■ Requirement
Give the number of lines in the data below that contain "about", and only that number.

■ Data shown
*** Begin section ***
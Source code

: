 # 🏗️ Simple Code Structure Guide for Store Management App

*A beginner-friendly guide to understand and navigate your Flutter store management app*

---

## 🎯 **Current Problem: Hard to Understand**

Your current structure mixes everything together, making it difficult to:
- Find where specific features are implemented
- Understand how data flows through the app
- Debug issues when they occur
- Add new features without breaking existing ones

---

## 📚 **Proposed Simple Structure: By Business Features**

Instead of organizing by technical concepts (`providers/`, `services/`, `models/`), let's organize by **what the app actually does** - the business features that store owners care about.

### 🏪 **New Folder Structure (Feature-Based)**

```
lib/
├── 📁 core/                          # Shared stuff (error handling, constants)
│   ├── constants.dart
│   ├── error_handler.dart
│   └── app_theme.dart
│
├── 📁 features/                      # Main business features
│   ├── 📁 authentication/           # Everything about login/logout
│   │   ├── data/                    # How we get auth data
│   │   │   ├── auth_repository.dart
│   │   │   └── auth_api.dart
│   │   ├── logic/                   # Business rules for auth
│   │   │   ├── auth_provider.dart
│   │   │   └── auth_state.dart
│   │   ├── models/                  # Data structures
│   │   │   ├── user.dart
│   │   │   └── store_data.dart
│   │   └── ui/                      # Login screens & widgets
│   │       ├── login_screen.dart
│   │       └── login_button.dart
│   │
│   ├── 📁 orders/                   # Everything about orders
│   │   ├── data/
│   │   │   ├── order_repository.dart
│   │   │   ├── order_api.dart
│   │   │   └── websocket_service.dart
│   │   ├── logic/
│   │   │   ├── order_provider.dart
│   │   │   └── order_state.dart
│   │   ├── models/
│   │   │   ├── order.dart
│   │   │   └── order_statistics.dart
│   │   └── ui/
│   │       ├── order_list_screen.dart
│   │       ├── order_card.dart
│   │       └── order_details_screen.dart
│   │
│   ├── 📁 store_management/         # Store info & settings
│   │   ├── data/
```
*** End section ***
■ Solution to the exercise
3